WORK ORDER: Copy out every line holding the string "movies" from the records below.

Start of Block

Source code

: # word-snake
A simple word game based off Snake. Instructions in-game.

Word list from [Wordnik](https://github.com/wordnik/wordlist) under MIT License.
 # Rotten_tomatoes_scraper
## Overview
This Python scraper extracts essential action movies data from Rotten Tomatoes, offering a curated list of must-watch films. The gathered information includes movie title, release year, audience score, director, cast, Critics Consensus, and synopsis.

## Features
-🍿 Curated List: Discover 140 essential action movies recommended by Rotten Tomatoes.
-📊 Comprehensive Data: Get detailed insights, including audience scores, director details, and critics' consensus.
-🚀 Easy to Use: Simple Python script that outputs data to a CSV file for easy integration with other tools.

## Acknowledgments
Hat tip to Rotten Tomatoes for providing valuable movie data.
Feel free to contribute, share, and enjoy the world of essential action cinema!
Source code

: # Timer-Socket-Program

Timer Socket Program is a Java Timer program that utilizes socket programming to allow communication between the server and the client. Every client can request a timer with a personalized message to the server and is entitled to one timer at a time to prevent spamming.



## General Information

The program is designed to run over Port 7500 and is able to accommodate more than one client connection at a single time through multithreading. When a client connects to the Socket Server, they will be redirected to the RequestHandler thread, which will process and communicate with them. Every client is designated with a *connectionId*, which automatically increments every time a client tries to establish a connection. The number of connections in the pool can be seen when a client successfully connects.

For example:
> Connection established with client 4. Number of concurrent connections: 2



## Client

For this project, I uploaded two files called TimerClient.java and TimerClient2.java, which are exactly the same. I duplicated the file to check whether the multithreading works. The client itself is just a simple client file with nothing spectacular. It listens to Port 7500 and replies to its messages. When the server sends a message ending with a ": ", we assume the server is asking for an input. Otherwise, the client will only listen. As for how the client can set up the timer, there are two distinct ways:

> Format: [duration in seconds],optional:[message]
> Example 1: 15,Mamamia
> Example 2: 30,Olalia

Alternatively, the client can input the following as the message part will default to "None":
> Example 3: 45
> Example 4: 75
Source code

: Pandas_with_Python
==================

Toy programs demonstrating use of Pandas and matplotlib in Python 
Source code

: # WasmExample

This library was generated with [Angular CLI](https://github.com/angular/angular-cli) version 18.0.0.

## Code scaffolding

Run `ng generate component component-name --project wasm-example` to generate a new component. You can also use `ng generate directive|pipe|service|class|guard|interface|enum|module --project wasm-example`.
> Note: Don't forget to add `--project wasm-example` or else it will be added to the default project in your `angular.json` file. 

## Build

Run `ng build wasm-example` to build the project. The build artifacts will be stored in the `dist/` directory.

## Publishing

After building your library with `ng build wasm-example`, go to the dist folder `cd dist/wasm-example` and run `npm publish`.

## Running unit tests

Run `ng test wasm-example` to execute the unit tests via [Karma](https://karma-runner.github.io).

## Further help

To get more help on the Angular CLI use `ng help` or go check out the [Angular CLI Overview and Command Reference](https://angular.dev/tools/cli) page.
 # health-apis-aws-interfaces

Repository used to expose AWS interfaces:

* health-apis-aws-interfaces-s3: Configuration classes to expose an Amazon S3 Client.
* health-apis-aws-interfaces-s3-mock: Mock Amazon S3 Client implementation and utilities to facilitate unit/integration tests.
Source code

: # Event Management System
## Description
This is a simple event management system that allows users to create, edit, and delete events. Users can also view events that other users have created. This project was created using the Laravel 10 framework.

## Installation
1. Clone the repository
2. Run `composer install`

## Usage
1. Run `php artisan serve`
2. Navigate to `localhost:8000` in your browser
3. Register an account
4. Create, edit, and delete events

End of Block

RESPONSE:
This Python scraper extracts essential action movies data from Rotten Tomatoes, offering a curated list of must-watch films. The gathered information includes movie title, release year, audience score, director, cast, Critics Consensus, and synopsis.
-🍿 Curated List: Discover 140 essential action movies recommended by Rotten Tomatoes.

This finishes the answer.